**Exercise details**.
Leaving out every picture, quote the data below exactly as it appears.

[Records from a dataset]
*-*-*

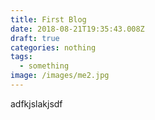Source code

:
 ```yaml
---
title: First Blog
date: 2018-08-21T19:35:43.008Z
draft: true
categories: nothing
tags:
  - something
image: /images/me2.jpg
---
```

adfkjslakjsdf
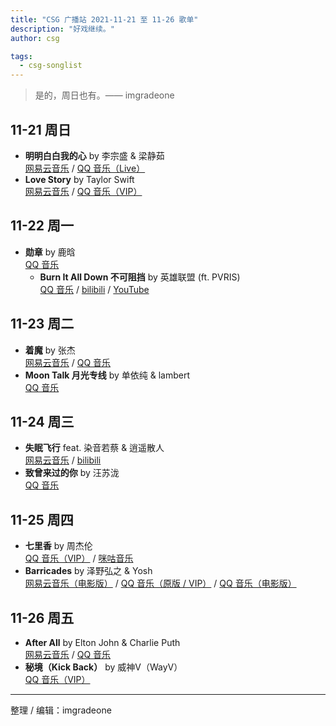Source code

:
 ```yaml
---
title: "CSG 广播站 2021-11-21 至 11-26 歌单"
description: "好戏继续。"
author: csg

tags:
  - csg-songlist
---
```


> 是的，周日也有。—— imgradeone

## 11-21 周日

- **明明白白我的心** by 李宗盛 & 梁静茹  
  [网易云音乐](https://music.163.com/song?id=5282367) / [QQ 音乐（Live）](https://y.qq.com/n/ryqq/songDetail/001szGdB1QDw9J)
- **Love Story** by Taylor Swift  
  [网易云音乐](https://music.163.com/song?id=1457707546) / [QQ 音乐（VIP）](https://y.qq.com/n/ryqq/songDetail/004GK4aP4TGbbG)

## 11-22 周一

- **勋章** by 鹿晗  
  [QQ 音乐](https://y.qq.com/n/ryqq/songDetail/001vBZtU09AoiB)
  - **Burn It All Down 不可阻挡** by 英雄联盟 (ft. PVRIS)  
    [QQ 音乐](https://y.qq.com/n/ryqq/songDetail/0002NEP31roLJk) / [bilibili](https://www.bilibili.com/video/BV17Q4y1C7rP) / [YouTube](https://www.youtube.com/watch?v=1Z6CHioIn3s)
  

## 11-23 周二

- **着魔** by 张杰  
  [网易云音乐](https://music.163.com/song?id=191134) / [QQ 音乐](https://y.qq.com/n/ryqq/songDetail/000wpbOx3f6UDZ)
- **Moon Talk 月光专线** by 单依纯 & lambert  
  [QQ 音乐](https://y.qq.com/n/ryqq/songDetail/0038nOQJ0H2o0p)

## 11-24 周三

- **失眠飞行** feat. 染音若蔡 & 逍遥散人  
  [网易云音乐](https://music.163.com/song?id=1467760078) / [bilibili](https://www.bilibili.com/video/BV1EZ4y1M7MX)
- **致曾来过的你** by 汪苏泷  
  [QQ 音乐](https://y.qq.com/n/ryqq/songDetail/002hIZsx4EtRhV)

## 11-25 周四

- **七里香** by 周杰伦  
  [QQ 音乐（VIP）](https://y.qq.com/n/ryqq/songDetail/004Z8Ihr0JIu5s) / [咪咕音乐](https://music.migu.cn/v3/music/song/60054701934)
- **Barricades** by 泽野弘之 & Yosh  
  [网易云音乐（电影版）](https://music.163.com/song?id=863967108) / [QQ 音乐（原版 / VIP）](https://y.qq.com/n/ryqq/songDetail/002LHMBb2yTNXu) / [QQ 音乐（电影版）](https://y.qq.com/n/ryqq/songDetail/004b25ro3L5btj)

## 11-26 周五

- **After All** by Elton John & Charlie Puth  
  [网易云音乐](https://music.163.com/song?id=1888823170) / [QQ 音乐](https://y.qq.com/n/ryqq/songDetail/000CN2hq3g2cAn)
- **秘境（Kick Back）** by 威神V（WayV）  
  [QQ 音乐（VIP）](https://y.qq.com/n/ryqq/songDetail/00288zFr3RGaDR)

---

整理 / 编辑：imgradeone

*-*-*

**Exercise result**.
Source code

:
 ```yaml
---
title: First Blog
date: 2018-08-21T19:35:43.008Z
draft: true
categories: nothing
tags:
  - something
image: /images/me2.jpg
---
```

adfkjslakjsdf
Source code

:
 ```yaml
---
title: "CSG 广播站 2021-11-21 至 11-26 歌单"
description: "好戏继续。"
author: csg

tags:
  - csg-songlist
---
```


> 是的，周日也有。—— imgradeone

## 11-21 周日

- **明明白白我的心** by 李宗盛 & 梁静茹  
  [网易云音乐](https://music.163.com/song?id=5282367) / [QQ 音乐（Live）](https://y.qq.com/n/ryqq/songDetail/001szGdB1QDw9J)
- **Love Story** by Taylor Swift  
  [网易云音乐](https://music.163.com/song?id=1457707546) / [QQ 音乐（VIP）](https://y.qq.com/n/ryqq/songDetail/004GK4aP4TGbbG)

## 11-22 周一

- **勋章** by 鹿晗  
  [QQ 音乐](https://y.qq.com/n/ryqq/songDetail/001vBZtU09AoiB)
  - **Burn It All Down 不可阻挡** by 英雄联盟 (ft. PVRIS)  
    [QQ 音乐](https://y.qq.com/n/ryqq/songDetail/0002NEP31roLJk) / [bilibili](https://www.bilibili.com/video/BV17Q4y1C7rP) / [YouTube](https://www.youtube.com/watch?v=1Z6CHioIn3s)
  

## 11-23 周二

- **着魔** by 张杰  
  [网易云音乐](https://music.163.com/song?id=191134) / [QQ 音乐](https://y.qq.com/n/ryqq/songDetail/000wpbOx3f6UDZ)
- **Moon Talk 月光专线** by 单依纯 & lambert  
  [QQ 音乐](https://y.qq.com/n/ryqq/songDetail/0038nOQJ0H2o0p)

## 11-24 周三

- **失眠飞行** feat. 染音若蔡 & 逍遥散人  
  [网易云音乐](https://music.163.com/song?id=1467760078) / [bilibili](https://www.bilibili.com/video/BV1EZ4y1M7MX)
- **致曾来过的你** by 汪苏泷  
  [QQ 音乐](https://y.qq.com/n/ryqq/songDetail/002hIZsx4EtRhV)

## 11-25 周四

- **七里香** by 周杰伦  
  [QQ 音乐（VIP）](https://y.qq.com/n/ryqq/songDetail/004Z8Ihr0JIu5s) / [咪咕音乐](https://music.migu.cn/v3/music/song/60054701934)
- **Barricades** by 泽野弘之 & Yosh  
  [网易云音乐（电影版）](https://music.163.com/song?id=863967108) / [QQ 音乐（原版 / VIP）](https://y.qq.com/n/ryqq/songDetail/002LHMBb2yTNXu) / [QQ 音乐（电影版）](https://y.qq.com/n/ryqq/songDetail/004b25ro3L5btj)

## 11-26 周五

- **After All** by Elton John & Charlie Puth  
  [网易云音乐](https://music.163.com/song?id=1888823170) / [QQ 音乐](https://y.qq.com/n/ryqq/songDetail/000CN2hq3g2cAn)
- **秘境（Kick Back）** by 威神V（WayV）  
  [QQ 音乐（VIP）](https://y.qq.com/n/ryqq/songDetail/00288zFr3RGaDR)

---

整理 / 编辑：imgradeone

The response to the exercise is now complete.